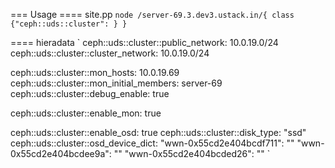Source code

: === Usage
==== site.pp
`node /server-69.3.dev3.ustack.in/{
   class {"ceph::uds::cluster": }
}
`

==== hieradata
`
ceph::uds::cluster::public_network: 10.0.19.0/24
ceph::uds::cluster::cluster_network: 10.0.19.0/24

ceph::uds::cluster::mon_hosts: 10.0.19.69
ceph::uds::cluster::mon_initial_members: server-69
ceph::uds::cluster::debug_enable: true

ceph::uds::cluster::enable_mon: true

ceph::uds::cluster::enable_osd: true
ceph::uds::cluster::disk_type: "ssd"
ceph::uds::cluster::osd_device_dict:
  "wwn-0x55cd2e404bcdf711": ""
  "wwn-0x55cd2e404bcdee9a": ""
  "wwn-0x55cd2e404bcded26": ""
`
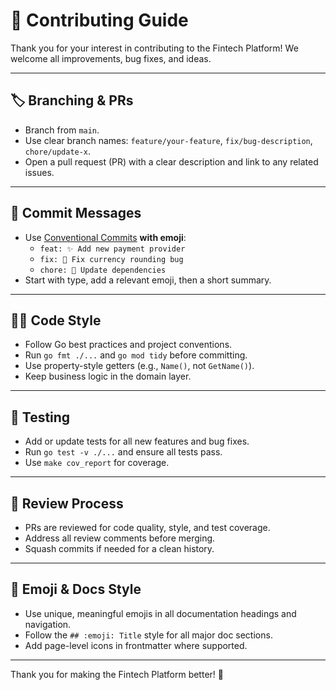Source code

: # 🤝 Contributing Guide

Thank you for your interest in contributing to the Fintech Platform! We welcome all improvements, bug fixes, and ideas.

---

## 🏷️ Branching & PRs

- Branch from `main`.
- Use clear branch names: `feature/your-feature`, `fix/bug-description`, `chore/update-x`.
- Open a pull request (PR) with a clear description and link to any related issues.

---

## 📝 Commit Messages

- Use [Conventional Commits](https://www.conventionalcommits.org/en/v1.0.0/) **with emoji**:
  - `feat: ✨ Add new payment provider`
  - `fix: 🐛 Fix currency rounding bug`
  - `chore: 🔧 Update dependencies`
- Start with type, add a relevant emoji, then a short summary.

---

## 🧑‍💻 Code Style

- Follow Go best practices and project conventions.
- Run `go fmt ./...` and `go mod tidy` before committing.
- Use property-style getters (e.g., `Name()`, not `GetName()`).
- Keep business logic in the domain layer.

---

## 🧪 Testing

- Add or update tests for all new features and bug fixes.
- Run `go test -v ./...` and ensure all tests pass.
- Use `make cov_report` for coverage.

---

## 👀 Review Process

- PRs are reviewed for code quality, style, and test coverage.
- Address all review comments before merging.
- Squash commits if needed for a clean history.

---

## 🏅 Emoji & Docs Style

- Use unique, meaningful emojis in all documentation headings and navigation.
- Follow the `## :emoji: Title` style for all major doc sections.
- Add page-level icons in frontmatter where supported.

---

Thank you for making the Fintech Platform better! 🚀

━━━━━━━━━━━━━━━━

**Problem description**
Output each record above exactly as it stands, excluding all pictures.

**Answer below**
Source code

: === Usage
==== site.pp
`node /server-69.3.dev3.ustack.in/{
   class {"ceph::uds::cluster": }
}
`

==== hieradata
`
ceph::uds::cluster::public_network: 10.0.19.0/24
ceph::uds::cluster::cluster_network: 10.0.19.0/24

ceph::uds::cluster::mon_hosts: 10.0.19.69
ceph::uds::cluster::mon_initial_members: server-69
ceph::uds::cluster::debug_enable: true

ceph::uds::cluster::enable_mon: true

ceph::uds::cluster::enable_osd: true
ceph::uds::cluster::disk_type: "ssd"
ceph::uds::cluster::osd_device_dict:
  "wwn-0x55cd2e404bcdf711": ""
  "wwn-0x55cd2e404bcdee9a": ""
  "wwn-0x55cd2e404bcded26": ""
`
Source code

: # 🤝 Contributing Guide

Thank you for your interest in contributing to the Fintech Platform! We welcome all improvements, bug fixes, and ideas.

---

## 🏷️ Branching & PRs

- Branch from `main`.
- Use clear branch names: `feature/your-feature`, `fix/bug-description`, `chore/update-x`.
- Open a pull request (PR) with a clear description and link to any related issues.

---

## 📝 Commit Messages

- Use [Conventional Commits](https://www.conventionalcommits.org/en/v1.0.0/) **with emoji**:
  - `feat: ✨ Add new payment provider`
  - `fix: 🐛 Fix currency rounding bug`
  - `chore: 🔧 Update dependencies`
- Start with type, add a relevant emoji, then a short summary.

---

## 🧑‍💻 Code Style

- Follow Go best practices and project conventions.
- Run `go fmt ./...` and `go mod tidy` before committing.
- Use property-style getters (e.g., `Name()`, not `GetName()`).
- Keep business logic in the domain layer.

---

## 🧪 Testing

- Add or update tests for all new features and bug fixes.
- Run `go test -v ./...` and ensure all tests pass.
- Use `make cov_report` for coverage.

---

## 👀 Review Process

- PRs are reviewed for code quality, style, and test coverage.
- Address all review comments before merging.
- Squash commits if needed for a clean history.

---

## 🏅 Emoji & Docs Style

- Use unique, meaningful emojis in all documentation headings and navigation.
- Follow the `## :emoji: Title` style for all major doc sections.
- Add page-level icons in frontmatter where supported.

---

Thank you for making the Fintech Platform better! 🚀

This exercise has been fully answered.